Von Mises, the author of “Human Action,” still the best economic book in our fragile Western world, died with empty pockets; Soros continues to rake in the dough. He will die a rich man, his mouth stuffed with dollars rather than earth, after the last trumpet blows over him.

Schiff is the economic Cassandra who warned us all, during the last heady spendthrift days of frat boy President George Bush’s administration, that we were about to crash on the unforgiving rocks of reality.

No one paid him the least mind. And as he traveled from TV station to TV station spreading his dismal message, the rest of us shooed him away and tut tutted him unmercifully.

“Economic crash? Man, wake up. Thou art living a dream. Smell the flowers. They are all around us. The economy is – how do you put it? – SOUND in its essentials.”

But Schiff was right, as such annoying people often are.

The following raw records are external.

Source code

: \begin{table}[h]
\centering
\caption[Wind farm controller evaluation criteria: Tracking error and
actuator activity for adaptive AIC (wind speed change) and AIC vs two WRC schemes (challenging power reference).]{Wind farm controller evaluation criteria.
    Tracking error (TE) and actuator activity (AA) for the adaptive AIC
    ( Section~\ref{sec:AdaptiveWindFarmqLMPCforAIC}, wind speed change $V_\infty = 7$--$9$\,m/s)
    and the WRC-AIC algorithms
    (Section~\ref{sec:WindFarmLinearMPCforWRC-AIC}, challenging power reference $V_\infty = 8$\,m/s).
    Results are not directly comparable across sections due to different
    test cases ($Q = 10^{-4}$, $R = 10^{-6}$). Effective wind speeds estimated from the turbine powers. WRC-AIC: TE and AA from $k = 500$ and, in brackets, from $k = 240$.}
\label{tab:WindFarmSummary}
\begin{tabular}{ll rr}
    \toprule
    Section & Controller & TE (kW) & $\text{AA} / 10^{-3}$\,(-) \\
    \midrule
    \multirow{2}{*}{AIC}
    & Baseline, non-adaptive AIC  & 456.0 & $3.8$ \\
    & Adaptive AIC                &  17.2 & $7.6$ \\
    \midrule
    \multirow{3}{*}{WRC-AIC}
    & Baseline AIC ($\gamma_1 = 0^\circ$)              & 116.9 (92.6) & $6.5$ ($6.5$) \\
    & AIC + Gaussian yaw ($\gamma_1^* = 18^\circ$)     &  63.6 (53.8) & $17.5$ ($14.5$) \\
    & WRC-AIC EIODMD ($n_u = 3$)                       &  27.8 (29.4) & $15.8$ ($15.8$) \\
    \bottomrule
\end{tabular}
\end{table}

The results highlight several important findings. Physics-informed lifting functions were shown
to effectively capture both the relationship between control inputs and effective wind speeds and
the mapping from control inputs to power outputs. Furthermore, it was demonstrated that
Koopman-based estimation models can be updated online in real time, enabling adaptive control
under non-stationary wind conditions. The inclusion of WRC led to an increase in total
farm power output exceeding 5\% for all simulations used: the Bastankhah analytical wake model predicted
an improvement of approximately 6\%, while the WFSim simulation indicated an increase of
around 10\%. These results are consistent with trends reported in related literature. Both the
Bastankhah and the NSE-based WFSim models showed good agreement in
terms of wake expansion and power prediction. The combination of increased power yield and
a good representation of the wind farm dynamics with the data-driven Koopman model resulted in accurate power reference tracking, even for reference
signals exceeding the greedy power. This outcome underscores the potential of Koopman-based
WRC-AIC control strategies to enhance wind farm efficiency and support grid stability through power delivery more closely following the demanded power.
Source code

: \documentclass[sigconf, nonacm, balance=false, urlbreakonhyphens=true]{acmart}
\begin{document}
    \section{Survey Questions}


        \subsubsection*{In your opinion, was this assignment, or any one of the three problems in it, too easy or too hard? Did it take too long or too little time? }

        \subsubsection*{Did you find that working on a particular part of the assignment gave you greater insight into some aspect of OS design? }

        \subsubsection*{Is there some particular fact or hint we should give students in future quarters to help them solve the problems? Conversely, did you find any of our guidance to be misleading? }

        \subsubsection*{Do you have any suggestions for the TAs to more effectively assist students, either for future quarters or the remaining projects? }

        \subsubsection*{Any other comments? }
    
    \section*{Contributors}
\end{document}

The country was reeling like a drunken sot, from economic bubble to economic bubble; and, as happens sometimes when one has drunk life to the lees, all of us finally crashed into the brick wall.

“I told you so,” said Schiff. “Save money. Produce real goods.”

Several saviors then appeared, pointing the way to heaven on earth, among them Obama the Magnificent.

“Let me help,” said President Barack Obama and proceeded to spend even more money than George the frat boy. Angels from von Mises’ Heaven whispered in his ear, “You cannot spend your way out of a mini-depression with Chinese financing.” But he paid those angels no heed. He gave’em the brush off and lent his ear, as Shakespeare would have it, to borrowers and lenders. In fact, Obama, with a sly wink at Andy Jackson, became the chief borrower in the land; he became the chief lender-in-chief.

And now we are in a funk of deficit.

Here in Connecticut, the land of steady bad habits, things are even worse. Connecticut enjoys the distinction of being first among equals in the matter of debt; per capita, we are the most debt ridden state in the country, even beating out impecunious California. Sensing courage deprivation in our legislature, Moody has now lowered our bond rating to negative; and our state legislature, dominated by arrogant spendthrift Democrats, has pledged to do nothing about spending, until we are saved by some as yet invisible god in a bucket.

If Schiff is Cassandra, mildly but insistently pressing his message on ears clotted with wax and incomprehension, hyperinflationist true believer John Williams is Jeremiah.

The underpinnings of the American economy have so deteriorated, Williams argues, that the kind of short term irreversible economic tailspin seen in the Weimar Republic is perching on our shoulders.

In his monograph, Williams quotes Friedrich Kessler, who experienced Weimer Republic hyperinflation:

"It was horrible. Horrible! Like lightning it struck. No one was prepared. You cannot imagine the rapidity with which the whole thing happened. The shelves in the grocery stores were empty. You could buy nothing with your paper money."